Return the lines below that carry the word "matrices".

Top of ENTRIES SHOWN

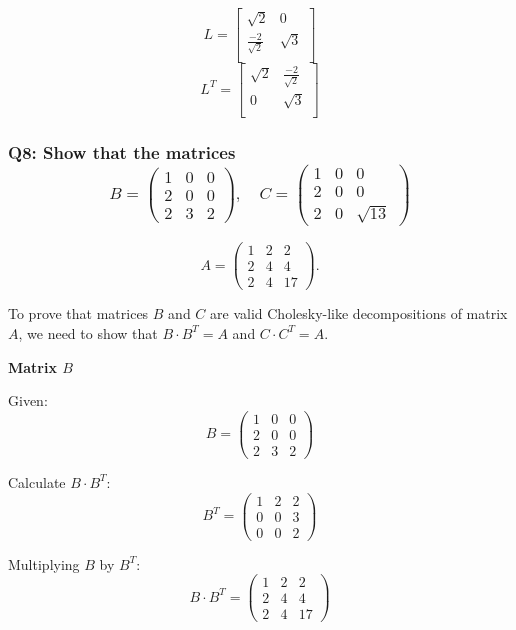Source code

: \documentclass{article}
\begin{document}
\[
   L=
  \left[ {\begin{array}{cc}
   \sqrt{2} & 0 \\
    \frac{-2}{\sqrt{2}} & \sqrt{3} \\
  \end{array} } \right]
\]
\[
   L^T=
  \left[ {\begin{array}{cc}
   \sqrt{2} & \frac{-2}{\sqrt{2}} \\
    0 & \sqrt{3} \\
  \end{array} } \right]
\]

\subsubsection*{Q8: Show that the matrices
\[ B = \begin{pmatrix} 1 & 0 & 0 \\ 2 & 0 & 0 \\ 2 & 3 & 2 \end{pmatrix}, \quad C = \begin{pmatrix} 1 & 0 & 0 \\ 2 & 0 & 0 \\ 2 & 0 & \sqrt{13} \end{pmatrix} \]
}
\[ A = \begin{pmatrix} 1 & 2 & 2 \\ 2 & 4 & 4 \\ 2 & 4 & 17 \end{pmatrix}. \]

To prove that matrices \(B\) and \(C\) are valid Cholesky-like decompositions of matrix \(A\), we need to show that \(B \cdot B^T = A\) and \(C \cdot C^T = A\). 

\textbf{Matrix \(B\)}

Given:
\[ B = \begin{pmatrix} 1 & 0 & 0 \\ 2 & 0 & 0 \\ 2 & 3 & 2 \end{pmatrix} \]

Calculate \(B \cdot B^T\):
\[ B^T = \begin{pmatrix} 1 & 2 & 2 \\ 0 & 0 & 3 \\ 0 & 0 & 2 \end{pmatrix} \]

Multiplying \(B\) by \(B^T\):
\[ B \cdot B^T = \begin{pmatrix} 1 & 2 & 2 \\ 2 & 4 & 4 \\ 2 & 4 & 17 \end{pmatrix} \]
\end{document}
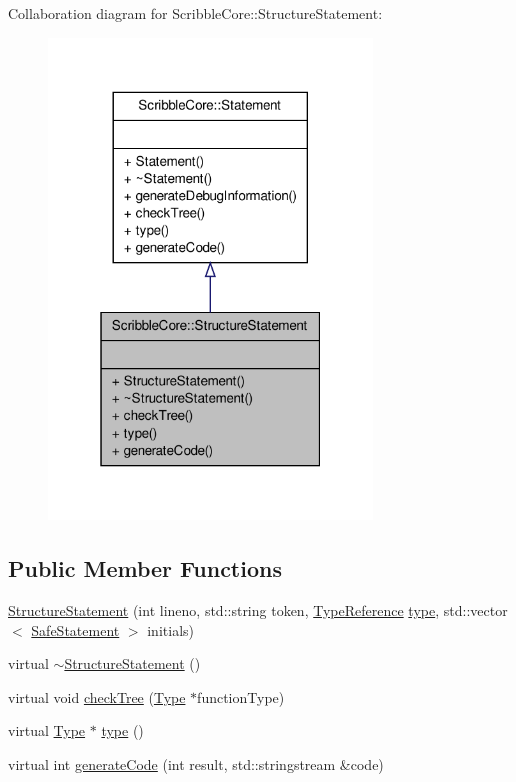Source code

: Collaboration diagram for Scribble\-Core\-:\-:Structure\-Statement\-:
\nopagebreak
\begin{figure}[H]
\begin{center}
\leavevmode
\includegraphics[width=244pt]{class_scribble_core_1_1_structure_statement__coll__graph}
\end{center}
\end{figure}
\subsection*{Public Member Functions}
\begin{DoxyCompactItemize}
\item 
\hyperlink{class_scribble_core_1_1_structure_statement_af3b9e2c10dfa00ff877b0478a6b59b3b}{Structure\-Statement} (int lineno, std\-::string token, \hyperlink{namespace_scribble_core_a0e685a305b14aa5f0504df1369ba270b}{Type\-Reference} \hyperlink{class_scribble_core_1_1_structure_statement_af079e625c1bfe690339c0b4922dd152c}{type}, std\-::vector$<$ \hyperlink{namespace_scribble_core_a2ad5bf236bc9164cb56f564685f15a11}{Safe\-Statement} $>$ initials)
\item 
virtual \hyperlink{class_scribble_core_1_1_structure_statement_a92e66100bfc1af1673002d755aa16e33}{$\sim$\-Structure\-Statement} ()
\item 
virtual void \hyperlink{class_scribble_core_1_1_structure_statement_ae0d146e460d4e98800ff3d676bd9d53e}{check\-Tree} (\hyperlink{class_scribble_core_1_1_type}{Type} $\ast$function\-Type)
\item 
virtual \hyperlink{class_scribble_core_1_1_type}{Type} $\ast$ \hyperlink{class_scribble_core_1_1_structure_statement_af079e625c1bfe690339c0b4922dd152c}{type} ()
\item 
virtual int \hyperlink{class_scribble_core_1_1_structure_statement_a55d89fd9d10c1f5885da232a435014ab}{generate\-Code} (int result, std\-::stringstream \&code)
\end{DoxyCompactItemize}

Bottom of ENTRIES SHOWN

RESPONSE FOR THIS EXERCISE —
\subsubsection*{Q8: Show that the matrices
To prove that matrices \(B\) and \(C\) are valid Cholesky-like decompositions of matrix \(A\), we need to show that \(B \cdot B^T = A\) and \(C \cdot C^T = A\). 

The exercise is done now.